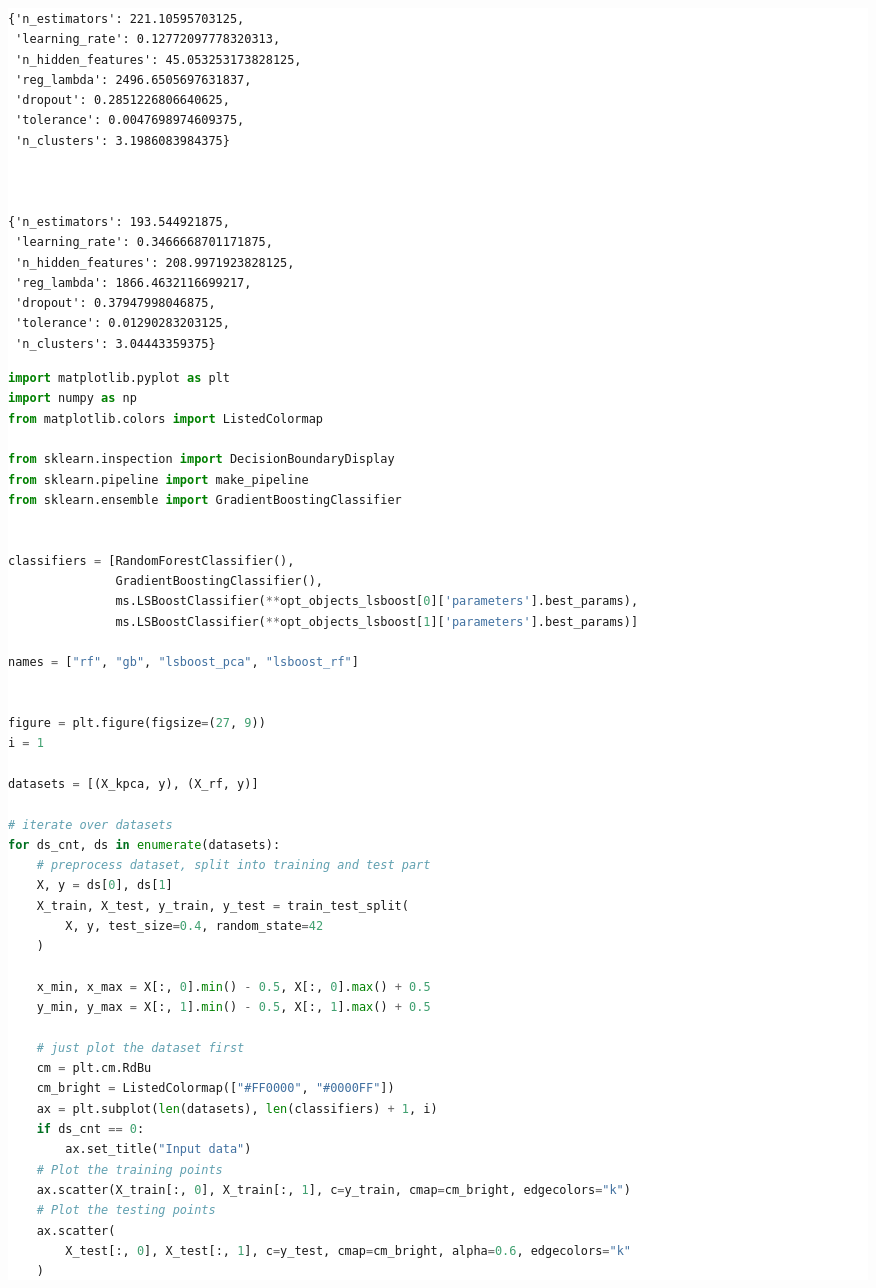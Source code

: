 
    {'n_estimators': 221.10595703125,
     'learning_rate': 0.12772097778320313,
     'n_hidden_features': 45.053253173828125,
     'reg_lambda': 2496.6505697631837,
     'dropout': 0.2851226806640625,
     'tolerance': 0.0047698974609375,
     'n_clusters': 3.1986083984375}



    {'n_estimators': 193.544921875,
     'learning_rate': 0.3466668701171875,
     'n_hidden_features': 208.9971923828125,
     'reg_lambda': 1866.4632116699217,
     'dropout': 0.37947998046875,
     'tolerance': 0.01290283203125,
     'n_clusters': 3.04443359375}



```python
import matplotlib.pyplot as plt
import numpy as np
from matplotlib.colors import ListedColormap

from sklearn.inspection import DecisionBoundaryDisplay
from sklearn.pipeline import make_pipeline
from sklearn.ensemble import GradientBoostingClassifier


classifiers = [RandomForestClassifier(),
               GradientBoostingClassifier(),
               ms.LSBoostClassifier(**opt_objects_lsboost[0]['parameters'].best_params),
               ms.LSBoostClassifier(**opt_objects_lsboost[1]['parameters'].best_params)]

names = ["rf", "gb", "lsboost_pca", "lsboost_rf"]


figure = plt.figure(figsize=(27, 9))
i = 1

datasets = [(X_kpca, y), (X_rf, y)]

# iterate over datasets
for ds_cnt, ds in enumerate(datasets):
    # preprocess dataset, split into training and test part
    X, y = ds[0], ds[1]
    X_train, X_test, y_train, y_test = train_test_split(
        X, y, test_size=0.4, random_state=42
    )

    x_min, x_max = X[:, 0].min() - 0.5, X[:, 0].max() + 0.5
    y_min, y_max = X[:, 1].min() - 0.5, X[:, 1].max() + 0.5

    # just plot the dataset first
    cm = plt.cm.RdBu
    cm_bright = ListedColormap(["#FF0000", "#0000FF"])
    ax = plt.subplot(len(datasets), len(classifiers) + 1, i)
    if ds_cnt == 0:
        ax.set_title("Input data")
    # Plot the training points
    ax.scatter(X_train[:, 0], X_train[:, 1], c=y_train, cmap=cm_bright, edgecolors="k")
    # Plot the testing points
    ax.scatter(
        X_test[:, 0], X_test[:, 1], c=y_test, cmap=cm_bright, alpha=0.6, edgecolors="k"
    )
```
* * *
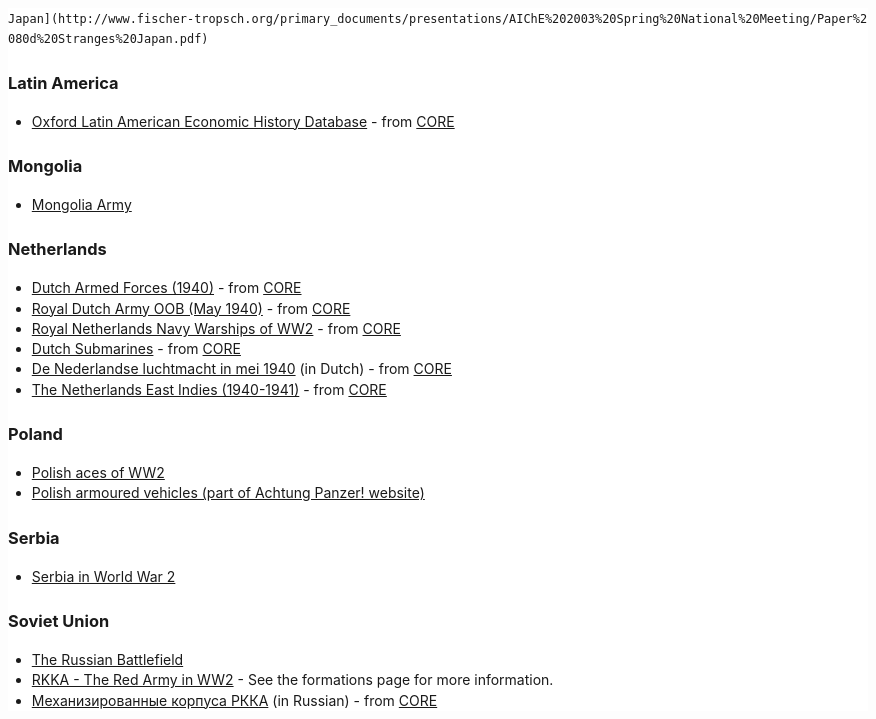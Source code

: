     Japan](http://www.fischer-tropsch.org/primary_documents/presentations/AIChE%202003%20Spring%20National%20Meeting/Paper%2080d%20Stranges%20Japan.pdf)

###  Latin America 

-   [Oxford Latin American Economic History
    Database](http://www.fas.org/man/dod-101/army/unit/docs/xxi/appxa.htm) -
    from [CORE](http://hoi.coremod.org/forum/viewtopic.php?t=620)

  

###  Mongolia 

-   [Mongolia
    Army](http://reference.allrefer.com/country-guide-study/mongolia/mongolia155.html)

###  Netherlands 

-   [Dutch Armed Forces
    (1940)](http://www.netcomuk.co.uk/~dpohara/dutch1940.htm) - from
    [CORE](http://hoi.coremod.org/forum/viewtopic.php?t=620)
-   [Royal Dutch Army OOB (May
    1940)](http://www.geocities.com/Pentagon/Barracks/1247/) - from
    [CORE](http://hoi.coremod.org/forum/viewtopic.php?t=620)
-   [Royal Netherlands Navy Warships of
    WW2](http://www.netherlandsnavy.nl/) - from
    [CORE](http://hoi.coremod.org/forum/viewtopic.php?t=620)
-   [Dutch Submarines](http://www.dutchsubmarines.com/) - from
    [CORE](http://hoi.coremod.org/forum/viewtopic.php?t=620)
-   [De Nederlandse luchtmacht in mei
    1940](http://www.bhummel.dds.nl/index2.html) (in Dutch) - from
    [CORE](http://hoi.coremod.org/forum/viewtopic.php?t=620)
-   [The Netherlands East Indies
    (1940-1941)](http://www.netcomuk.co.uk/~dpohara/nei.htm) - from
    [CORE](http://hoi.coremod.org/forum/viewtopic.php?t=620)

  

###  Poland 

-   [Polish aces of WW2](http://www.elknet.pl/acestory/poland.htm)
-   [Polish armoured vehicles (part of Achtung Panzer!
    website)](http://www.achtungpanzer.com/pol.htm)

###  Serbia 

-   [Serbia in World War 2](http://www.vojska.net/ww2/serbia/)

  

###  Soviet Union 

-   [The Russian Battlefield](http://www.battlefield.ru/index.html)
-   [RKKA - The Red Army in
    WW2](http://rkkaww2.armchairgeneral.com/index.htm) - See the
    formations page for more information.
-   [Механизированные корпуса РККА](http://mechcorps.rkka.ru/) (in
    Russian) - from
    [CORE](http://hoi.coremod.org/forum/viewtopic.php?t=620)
--
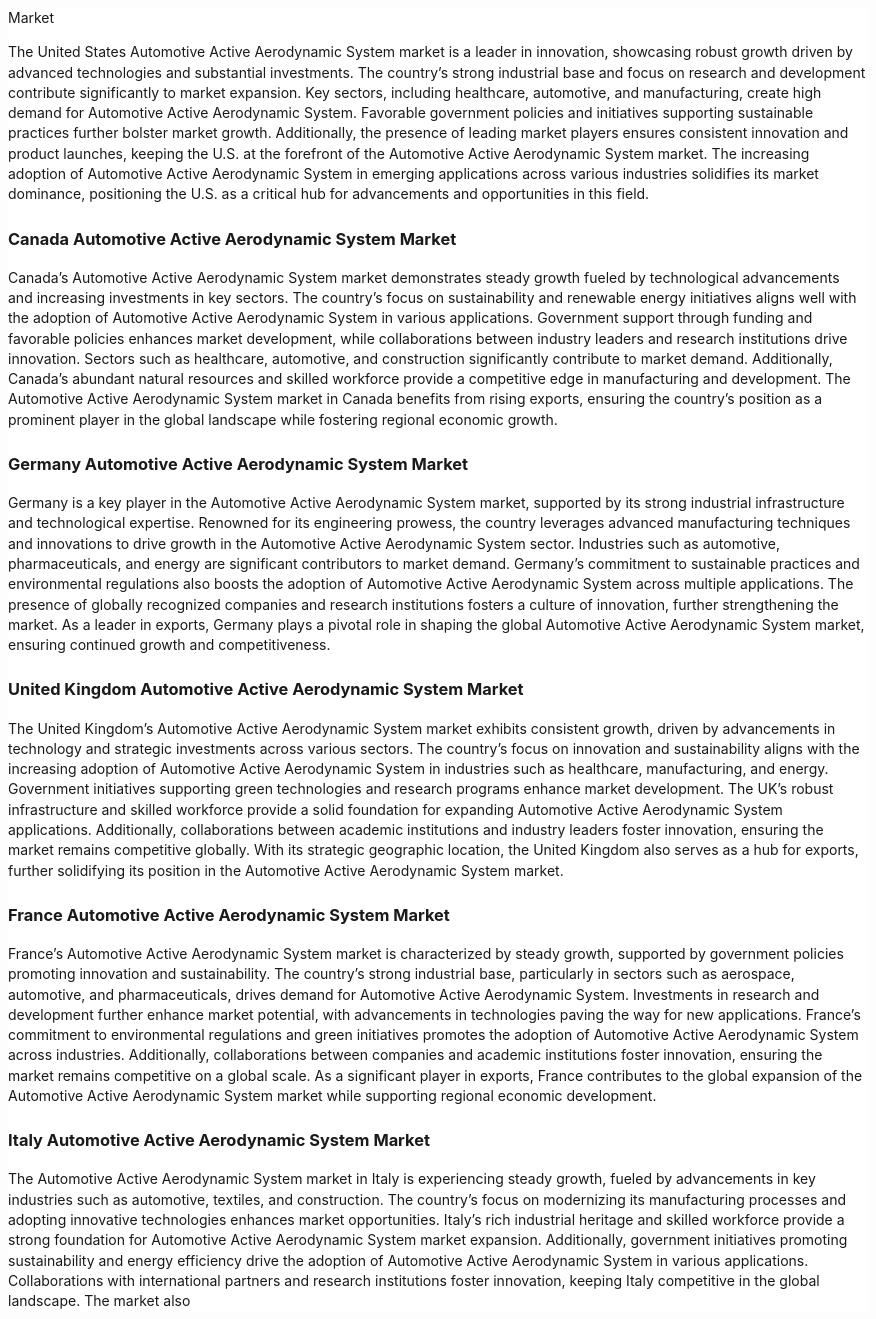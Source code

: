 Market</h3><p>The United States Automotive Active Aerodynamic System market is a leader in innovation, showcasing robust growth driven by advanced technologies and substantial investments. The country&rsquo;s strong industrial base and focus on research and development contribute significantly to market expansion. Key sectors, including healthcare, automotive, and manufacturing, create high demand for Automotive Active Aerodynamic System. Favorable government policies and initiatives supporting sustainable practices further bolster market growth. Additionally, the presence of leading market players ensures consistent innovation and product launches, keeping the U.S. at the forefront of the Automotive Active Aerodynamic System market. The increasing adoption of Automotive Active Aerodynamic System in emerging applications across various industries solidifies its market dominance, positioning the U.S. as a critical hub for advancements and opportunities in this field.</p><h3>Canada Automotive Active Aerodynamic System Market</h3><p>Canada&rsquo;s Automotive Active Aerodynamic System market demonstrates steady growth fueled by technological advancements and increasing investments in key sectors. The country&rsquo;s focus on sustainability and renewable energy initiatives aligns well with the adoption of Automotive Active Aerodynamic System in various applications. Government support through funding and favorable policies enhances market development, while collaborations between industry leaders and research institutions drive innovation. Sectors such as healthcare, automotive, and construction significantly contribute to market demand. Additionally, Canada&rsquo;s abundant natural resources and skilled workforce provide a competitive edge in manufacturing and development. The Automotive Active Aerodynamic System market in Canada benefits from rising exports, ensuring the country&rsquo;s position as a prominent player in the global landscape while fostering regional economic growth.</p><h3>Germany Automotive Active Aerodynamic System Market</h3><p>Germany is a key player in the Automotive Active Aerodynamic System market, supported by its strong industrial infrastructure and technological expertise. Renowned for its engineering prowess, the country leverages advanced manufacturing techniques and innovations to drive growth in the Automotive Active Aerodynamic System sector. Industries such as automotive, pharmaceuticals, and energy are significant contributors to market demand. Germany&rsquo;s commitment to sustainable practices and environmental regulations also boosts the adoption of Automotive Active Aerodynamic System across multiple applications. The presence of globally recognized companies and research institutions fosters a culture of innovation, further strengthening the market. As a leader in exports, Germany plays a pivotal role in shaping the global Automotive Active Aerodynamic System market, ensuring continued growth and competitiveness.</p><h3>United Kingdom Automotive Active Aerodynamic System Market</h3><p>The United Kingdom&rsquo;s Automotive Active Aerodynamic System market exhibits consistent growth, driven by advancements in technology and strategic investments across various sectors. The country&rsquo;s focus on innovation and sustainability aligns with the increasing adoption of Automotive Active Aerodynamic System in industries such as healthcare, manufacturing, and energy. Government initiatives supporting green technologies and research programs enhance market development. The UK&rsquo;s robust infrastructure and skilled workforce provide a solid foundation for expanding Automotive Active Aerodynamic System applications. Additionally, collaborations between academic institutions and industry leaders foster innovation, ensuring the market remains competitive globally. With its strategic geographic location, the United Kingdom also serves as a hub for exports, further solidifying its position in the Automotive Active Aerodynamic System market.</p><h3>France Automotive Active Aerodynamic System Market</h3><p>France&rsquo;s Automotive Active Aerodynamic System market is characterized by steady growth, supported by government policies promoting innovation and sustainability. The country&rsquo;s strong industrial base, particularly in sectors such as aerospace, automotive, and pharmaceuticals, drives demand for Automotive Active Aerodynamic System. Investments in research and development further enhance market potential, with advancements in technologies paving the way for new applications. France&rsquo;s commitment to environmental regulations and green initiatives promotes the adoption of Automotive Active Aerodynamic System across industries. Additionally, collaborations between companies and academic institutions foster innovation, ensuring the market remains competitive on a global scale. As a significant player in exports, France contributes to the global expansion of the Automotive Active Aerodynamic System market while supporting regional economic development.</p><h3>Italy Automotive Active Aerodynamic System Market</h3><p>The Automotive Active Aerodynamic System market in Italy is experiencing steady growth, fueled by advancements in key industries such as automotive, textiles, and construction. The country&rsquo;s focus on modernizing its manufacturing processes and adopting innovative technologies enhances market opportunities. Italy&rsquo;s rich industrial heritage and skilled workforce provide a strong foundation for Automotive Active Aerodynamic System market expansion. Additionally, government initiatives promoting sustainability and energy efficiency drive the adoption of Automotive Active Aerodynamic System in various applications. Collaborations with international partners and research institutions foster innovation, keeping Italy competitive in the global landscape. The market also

Task description => From the entries above, extract each line containing "scatter".

Answer box =>
    ax.scatter(X_train[:, 0], X_train[:, 1], c=y_train, cmap=cm_bright, edgecolors="k")
    ax.scatter(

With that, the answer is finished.